WHAT TO PRODUCE: There is one span to output from the data below: the lines starting at the line with "status: draft" and ending at the line with "and rejected hypotheses". Output it exactly, ends included, nothing more.

*** Opening of STORED DATA ***

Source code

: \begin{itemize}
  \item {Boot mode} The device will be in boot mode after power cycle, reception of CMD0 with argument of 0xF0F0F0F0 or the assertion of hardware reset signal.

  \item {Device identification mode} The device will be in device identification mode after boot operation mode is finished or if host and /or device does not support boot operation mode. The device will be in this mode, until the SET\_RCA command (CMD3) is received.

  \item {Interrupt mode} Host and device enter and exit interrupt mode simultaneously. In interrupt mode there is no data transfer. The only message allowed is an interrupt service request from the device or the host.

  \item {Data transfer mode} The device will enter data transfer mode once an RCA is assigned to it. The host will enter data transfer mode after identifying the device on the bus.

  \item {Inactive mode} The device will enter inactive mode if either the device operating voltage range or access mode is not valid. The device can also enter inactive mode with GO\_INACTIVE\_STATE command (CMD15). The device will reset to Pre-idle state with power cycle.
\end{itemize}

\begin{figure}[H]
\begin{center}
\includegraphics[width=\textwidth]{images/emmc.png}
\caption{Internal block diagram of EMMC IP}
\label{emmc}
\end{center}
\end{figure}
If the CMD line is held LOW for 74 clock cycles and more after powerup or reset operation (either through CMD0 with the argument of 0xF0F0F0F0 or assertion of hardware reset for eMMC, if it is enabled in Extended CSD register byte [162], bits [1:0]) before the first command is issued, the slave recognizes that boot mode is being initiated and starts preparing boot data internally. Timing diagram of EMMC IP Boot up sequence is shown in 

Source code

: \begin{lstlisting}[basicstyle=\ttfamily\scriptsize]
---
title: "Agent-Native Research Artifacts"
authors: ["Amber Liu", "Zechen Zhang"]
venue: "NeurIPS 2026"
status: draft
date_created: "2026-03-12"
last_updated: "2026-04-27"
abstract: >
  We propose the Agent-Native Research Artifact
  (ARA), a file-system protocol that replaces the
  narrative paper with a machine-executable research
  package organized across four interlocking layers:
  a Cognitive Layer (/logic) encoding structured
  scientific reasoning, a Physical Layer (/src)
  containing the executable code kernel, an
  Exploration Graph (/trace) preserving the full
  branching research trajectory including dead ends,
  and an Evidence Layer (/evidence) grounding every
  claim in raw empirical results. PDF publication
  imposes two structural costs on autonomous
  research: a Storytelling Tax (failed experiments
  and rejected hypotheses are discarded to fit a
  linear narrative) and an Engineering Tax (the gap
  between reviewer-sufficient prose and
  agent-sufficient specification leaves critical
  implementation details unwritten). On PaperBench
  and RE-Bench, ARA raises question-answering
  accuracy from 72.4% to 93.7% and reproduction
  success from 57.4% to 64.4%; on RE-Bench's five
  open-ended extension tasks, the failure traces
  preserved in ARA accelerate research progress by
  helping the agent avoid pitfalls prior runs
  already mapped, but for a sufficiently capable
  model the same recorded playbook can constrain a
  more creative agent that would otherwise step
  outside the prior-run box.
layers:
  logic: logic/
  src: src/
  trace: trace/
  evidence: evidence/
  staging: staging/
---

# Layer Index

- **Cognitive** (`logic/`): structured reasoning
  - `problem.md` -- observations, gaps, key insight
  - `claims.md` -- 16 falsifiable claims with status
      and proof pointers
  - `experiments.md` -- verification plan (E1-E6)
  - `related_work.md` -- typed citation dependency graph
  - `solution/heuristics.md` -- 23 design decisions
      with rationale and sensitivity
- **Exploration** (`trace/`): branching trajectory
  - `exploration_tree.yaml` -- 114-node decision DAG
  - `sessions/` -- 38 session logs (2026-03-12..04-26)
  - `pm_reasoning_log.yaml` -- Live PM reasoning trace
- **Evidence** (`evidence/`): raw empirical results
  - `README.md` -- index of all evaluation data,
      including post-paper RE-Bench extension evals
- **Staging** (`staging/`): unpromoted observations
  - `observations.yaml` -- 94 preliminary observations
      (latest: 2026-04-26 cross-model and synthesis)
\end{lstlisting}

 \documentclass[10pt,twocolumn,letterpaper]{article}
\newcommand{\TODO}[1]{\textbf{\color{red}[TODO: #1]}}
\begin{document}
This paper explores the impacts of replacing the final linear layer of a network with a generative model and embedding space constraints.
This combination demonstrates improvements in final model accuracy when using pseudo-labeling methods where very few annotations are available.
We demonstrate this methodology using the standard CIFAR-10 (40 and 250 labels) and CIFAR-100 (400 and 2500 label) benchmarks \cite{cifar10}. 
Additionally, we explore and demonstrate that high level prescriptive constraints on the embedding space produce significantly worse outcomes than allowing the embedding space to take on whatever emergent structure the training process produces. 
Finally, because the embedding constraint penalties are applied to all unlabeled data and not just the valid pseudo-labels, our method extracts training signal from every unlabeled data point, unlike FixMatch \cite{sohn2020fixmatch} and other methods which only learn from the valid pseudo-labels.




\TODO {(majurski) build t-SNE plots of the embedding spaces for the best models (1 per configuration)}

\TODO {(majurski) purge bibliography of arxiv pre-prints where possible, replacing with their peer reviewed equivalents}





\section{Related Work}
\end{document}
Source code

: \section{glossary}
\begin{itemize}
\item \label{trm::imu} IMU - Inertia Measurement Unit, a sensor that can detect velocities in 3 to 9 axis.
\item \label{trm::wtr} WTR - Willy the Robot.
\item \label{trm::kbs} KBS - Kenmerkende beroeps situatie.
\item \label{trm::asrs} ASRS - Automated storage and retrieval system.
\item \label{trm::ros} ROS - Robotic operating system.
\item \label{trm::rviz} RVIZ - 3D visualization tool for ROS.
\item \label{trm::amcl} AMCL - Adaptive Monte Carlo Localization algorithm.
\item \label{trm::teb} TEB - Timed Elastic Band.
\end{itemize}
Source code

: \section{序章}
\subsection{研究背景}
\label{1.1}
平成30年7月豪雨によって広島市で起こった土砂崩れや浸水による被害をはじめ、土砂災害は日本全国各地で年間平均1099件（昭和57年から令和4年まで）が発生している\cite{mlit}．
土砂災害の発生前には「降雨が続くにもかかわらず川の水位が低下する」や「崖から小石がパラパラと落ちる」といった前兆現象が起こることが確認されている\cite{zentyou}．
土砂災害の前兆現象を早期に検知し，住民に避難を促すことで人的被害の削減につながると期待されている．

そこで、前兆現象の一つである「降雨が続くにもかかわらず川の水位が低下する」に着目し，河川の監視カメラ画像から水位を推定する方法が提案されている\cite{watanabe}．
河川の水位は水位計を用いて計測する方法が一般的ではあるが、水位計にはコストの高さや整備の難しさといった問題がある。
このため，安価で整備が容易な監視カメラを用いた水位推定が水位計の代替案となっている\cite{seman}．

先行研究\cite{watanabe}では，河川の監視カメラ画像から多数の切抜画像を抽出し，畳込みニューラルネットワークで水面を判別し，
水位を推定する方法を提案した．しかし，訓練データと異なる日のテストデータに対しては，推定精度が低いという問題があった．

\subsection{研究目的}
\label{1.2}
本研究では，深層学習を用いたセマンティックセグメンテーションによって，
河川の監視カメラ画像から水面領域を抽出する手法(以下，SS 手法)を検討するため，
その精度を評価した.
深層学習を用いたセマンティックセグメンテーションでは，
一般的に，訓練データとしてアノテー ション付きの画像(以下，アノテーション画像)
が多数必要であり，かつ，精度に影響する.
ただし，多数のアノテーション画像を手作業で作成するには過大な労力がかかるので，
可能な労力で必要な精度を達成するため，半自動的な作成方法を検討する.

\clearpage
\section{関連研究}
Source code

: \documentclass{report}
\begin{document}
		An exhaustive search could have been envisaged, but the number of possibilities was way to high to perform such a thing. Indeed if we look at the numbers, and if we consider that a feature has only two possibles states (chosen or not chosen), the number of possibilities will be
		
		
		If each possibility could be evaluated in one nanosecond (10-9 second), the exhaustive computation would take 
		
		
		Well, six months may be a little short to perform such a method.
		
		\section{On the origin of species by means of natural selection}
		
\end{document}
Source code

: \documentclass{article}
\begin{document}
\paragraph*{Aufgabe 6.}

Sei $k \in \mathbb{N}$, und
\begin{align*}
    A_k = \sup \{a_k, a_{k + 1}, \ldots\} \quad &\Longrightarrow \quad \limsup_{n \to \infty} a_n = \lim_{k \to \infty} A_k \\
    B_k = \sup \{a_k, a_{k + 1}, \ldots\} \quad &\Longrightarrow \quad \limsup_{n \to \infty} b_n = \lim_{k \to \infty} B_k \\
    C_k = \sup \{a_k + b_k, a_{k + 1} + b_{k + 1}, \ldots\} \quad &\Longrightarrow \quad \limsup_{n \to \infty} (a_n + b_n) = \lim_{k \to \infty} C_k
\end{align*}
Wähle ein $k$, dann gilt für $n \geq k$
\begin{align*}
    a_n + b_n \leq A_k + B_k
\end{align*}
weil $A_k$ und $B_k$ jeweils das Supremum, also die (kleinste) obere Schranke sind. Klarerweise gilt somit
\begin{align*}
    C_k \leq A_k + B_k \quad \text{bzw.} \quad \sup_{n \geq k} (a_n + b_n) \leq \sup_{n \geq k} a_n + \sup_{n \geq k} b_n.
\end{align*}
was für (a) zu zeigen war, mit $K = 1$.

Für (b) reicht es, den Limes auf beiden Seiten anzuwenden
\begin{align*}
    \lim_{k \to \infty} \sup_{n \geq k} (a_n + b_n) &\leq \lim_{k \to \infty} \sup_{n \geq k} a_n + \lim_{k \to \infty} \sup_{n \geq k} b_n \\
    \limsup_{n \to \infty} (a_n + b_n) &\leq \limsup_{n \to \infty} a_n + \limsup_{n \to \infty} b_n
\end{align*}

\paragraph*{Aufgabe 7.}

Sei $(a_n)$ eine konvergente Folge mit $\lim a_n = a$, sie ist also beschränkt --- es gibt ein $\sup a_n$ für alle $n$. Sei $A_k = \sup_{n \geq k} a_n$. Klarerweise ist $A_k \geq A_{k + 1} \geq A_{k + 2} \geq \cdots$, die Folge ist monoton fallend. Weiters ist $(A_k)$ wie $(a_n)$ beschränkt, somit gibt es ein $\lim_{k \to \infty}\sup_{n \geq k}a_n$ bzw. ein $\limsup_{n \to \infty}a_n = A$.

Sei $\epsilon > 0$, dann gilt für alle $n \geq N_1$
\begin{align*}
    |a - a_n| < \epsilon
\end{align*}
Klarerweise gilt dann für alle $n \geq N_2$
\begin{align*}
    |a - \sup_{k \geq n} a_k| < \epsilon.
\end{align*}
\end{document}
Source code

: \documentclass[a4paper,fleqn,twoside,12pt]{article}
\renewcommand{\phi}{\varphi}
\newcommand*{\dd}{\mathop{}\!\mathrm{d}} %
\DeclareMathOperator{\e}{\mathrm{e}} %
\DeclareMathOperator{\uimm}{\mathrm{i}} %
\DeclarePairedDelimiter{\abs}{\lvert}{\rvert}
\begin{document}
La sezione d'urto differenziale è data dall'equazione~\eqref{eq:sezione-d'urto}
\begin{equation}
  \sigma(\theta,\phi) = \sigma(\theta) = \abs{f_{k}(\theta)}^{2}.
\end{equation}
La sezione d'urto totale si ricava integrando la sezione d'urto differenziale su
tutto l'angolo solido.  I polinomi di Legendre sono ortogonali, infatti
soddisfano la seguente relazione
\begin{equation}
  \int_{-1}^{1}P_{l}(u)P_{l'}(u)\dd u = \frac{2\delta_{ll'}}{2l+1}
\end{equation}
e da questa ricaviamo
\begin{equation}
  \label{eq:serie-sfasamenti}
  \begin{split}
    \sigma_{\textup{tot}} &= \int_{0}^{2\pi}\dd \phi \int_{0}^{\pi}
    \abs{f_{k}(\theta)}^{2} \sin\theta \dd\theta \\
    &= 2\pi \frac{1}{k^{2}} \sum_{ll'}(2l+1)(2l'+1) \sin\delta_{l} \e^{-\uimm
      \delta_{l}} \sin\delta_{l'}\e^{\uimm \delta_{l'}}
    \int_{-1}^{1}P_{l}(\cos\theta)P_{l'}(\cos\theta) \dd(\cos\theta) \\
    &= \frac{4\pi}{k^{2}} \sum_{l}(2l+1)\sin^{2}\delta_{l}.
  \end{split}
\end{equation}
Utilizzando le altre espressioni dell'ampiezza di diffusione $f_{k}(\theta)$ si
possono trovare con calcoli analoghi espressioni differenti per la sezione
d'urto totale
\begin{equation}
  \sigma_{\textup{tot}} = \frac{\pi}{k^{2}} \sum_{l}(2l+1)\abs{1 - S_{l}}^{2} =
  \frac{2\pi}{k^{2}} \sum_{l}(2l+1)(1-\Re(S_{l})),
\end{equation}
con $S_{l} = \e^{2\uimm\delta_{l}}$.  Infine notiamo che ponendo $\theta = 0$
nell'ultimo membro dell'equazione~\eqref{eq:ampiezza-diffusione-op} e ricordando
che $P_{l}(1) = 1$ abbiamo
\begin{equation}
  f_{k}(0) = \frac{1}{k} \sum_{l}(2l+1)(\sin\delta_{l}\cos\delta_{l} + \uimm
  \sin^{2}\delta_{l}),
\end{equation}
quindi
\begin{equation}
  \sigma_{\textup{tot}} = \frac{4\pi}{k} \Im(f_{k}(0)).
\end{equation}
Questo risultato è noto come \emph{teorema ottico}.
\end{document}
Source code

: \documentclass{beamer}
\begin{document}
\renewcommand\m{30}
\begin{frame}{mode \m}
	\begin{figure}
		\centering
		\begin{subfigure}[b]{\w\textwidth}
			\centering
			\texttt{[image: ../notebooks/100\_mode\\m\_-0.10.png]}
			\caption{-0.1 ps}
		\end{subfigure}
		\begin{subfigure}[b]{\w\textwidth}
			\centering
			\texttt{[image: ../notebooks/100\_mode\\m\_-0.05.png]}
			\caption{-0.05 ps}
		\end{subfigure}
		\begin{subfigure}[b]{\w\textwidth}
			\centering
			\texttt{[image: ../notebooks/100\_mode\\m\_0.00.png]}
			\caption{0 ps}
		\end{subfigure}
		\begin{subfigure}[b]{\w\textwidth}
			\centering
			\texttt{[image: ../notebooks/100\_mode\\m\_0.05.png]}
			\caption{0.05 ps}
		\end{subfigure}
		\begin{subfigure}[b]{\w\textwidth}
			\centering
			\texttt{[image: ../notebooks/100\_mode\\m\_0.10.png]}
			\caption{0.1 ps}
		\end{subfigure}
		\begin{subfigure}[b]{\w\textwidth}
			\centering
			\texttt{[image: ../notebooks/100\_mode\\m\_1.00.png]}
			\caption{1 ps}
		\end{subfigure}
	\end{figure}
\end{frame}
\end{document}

*** Close of STORED DATA ***

ANSWER SPACE:
status: draft
date_created: "2026-03-12"
last_updated: "2026-04-27"
abstract: >
  We propose the Agent-Native Research Artifact
  (ARA), a file-system protocol that replaces the
  narrative paper with a machine-executable research
  package organized across four interlocking layers:
  a Cognitive Layer (/logic) encoding structured
  scientific reasoning, a Physical Layer (/src)
  containing the executable code kernel, an
  Exploration Graph (/trace) preserving the full
  branching research trajectory including dead ends,
  and an Evidence Layer (/evidence) grounding every
  claim in raw empirical results. PDF publication
  imposes two structural costs on autonomous
  research: a Storytelling Tax (failed experiments
  and rejected hypotheses are discarded to fit a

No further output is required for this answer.